_Task to complete_:
Work out how many lines below contain "package". Provide only the figure.

•••••

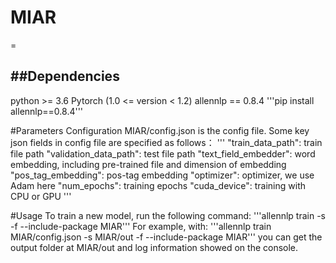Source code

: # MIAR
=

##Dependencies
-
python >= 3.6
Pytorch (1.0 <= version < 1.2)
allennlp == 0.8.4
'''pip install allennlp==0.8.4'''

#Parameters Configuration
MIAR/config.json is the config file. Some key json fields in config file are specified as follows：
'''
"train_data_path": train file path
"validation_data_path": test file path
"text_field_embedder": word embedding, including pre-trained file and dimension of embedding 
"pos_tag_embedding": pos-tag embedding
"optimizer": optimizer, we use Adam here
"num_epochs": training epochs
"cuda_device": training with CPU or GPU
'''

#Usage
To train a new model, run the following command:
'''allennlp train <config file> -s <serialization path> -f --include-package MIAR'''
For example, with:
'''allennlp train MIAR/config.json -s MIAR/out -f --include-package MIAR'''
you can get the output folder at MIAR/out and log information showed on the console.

•••••

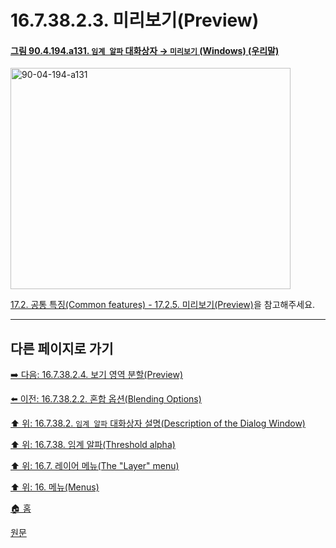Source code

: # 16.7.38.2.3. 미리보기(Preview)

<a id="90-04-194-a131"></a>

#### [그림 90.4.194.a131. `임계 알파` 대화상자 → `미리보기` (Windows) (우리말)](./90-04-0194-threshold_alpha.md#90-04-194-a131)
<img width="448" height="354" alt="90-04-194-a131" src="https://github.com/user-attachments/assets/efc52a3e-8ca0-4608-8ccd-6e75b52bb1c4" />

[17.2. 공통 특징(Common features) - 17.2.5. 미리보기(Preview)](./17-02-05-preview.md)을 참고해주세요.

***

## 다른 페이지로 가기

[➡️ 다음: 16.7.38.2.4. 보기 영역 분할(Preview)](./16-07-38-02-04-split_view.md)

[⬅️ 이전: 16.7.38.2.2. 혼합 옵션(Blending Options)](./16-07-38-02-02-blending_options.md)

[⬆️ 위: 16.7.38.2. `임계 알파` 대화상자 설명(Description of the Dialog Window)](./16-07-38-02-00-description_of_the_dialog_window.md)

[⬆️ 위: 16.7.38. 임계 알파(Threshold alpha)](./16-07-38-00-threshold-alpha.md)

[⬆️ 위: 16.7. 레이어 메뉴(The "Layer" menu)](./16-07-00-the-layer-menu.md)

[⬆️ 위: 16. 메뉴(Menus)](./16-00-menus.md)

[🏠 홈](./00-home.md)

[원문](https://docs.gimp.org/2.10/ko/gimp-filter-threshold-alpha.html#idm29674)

•••••

_Answer_:
2